Molecular Vision 2009; 15:1162-1168
Received 25 February 2009 | Accepted 6 June 2009 | Published 10 June 2009
Motoko Kawashima, Tetsuya Kawakita, Satoru Yoshida, Shigeto Shimmura, Kazuo Tsubota
Department of Ophthalmology, Keio University School of Medicine, Tokyo, Japan
Correspondence to: Tetsuya Kawakita, Department of Ophthalmology, Keio University School of Medicine 35, Shimanomachi, Shinjuku, Tokyo, Japan, 160-8582; Phone: +81-3353-1211; FAX: +81-3359-8302; email: firstname.lastname@example.org
Purpose: Nucleostemin, a nuclear protein involved in the regulation of cell cycle and proliferation, is a candidate marker for various stem cells. We examined the expression of nucleostemin as a marker of differentiation and senescence in corneal epithelial progenitor cells.
Methods: Nucleostemin expression in normal mouse corneal epithelium was examined by RT-PCR, as well as in cultured mouse corneal epithelial cells by immunohistochemistry. Co-expression with the progenitor markers p63 and Bmi-1, cytokeratin 14 and 19, the proliferating marker Ki67, differentiation markers cytokeratin 12 and involucrin, and with the senescent marker SA-β-gal were examined by immunohistochemistry. Correlation of cellular size and nucleostemin expression was also examined.

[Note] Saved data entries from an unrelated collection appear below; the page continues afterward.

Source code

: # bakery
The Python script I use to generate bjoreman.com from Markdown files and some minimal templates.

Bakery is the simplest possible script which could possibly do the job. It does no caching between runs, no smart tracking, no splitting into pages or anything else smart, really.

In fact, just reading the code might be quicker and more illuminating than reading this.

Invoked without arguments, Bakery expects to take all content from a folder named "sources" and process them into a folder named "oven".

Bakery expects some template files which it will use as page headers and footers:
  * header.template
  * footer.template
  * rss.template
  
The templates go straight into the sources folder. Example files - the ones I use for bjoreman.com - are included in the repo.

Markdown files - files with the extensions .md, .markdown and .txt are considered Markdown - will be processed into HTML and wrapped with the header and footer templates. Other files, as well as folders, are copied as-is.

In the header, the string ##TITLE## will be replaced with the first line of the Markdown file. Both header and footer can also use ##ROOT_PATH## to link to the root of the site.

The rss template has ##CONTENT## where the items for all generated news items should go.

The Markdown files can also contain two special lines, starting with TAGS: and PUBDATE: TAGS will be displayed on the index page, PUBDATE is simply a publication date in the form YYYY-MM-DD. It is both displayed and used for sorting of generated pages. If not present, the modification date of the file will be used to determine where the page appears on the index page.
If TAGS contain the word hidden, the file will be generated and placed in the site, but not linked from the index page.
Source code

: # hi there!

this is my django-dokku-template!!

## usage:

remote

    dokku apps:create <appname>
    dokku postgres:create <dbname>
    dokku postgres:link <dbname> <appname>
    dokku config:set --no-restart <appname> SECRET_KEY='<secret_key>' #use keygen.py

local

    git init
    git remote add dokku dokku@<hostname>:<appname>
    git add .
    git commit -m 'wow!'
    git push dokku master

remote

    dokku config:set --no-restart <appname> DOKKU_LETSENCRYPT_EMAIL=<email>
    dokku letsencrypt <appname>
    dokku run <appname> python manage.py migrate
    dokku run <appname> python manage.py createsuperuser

Results: Nucleostemin expression was detected in mouse corneal epithelium by RT-PCR. Immunohistochemistry revealed that nucleostemin was expressed predominantly in basal and suprabasal cells of the whole cornea. The expression of nucleostemin was not associated with the expression of Ki67, K14, and K19, but with the expression of Bmi-1 and particularly with p63. Nucleostemin was not co-expressed with SA-β-gal in same cell.
Conclusions: Nucleostemin can be used as a progenitor marker analogous to p63.
Nucleostemin (guanine nucleotide binding protein-like 3, Gnl3) encodes a nucleolar GTP-binding protein highly enriched in stem cells and cancer cells [1-5], including embryonic stem cells [1,2], neural stem cells [1,2,4], and cancer stem cells [1,5], but not in most terminally differentiated cells . Nucleostemin is thought to be involved in regulation of the cell cycle and proliferation . When nucleostemin expression was knocked down in vitro by siRNA, DNA synthesis failed to pass through the S phase in Hela cells  and rat primary bone marrow stromal cells [3,8]. When cell proliferation was stimulated by FGF2, nucleostemin expression was increased in a dose-dependent manner , suggesting nucleosteminn expression could be promoted by specific microenvironment. However such an increase of nucleostemin expression by RT-PCR could simply be the result of the proliferation of nucleostemin-positive cells, and not the result of promoting nucleostemin expression within each cell.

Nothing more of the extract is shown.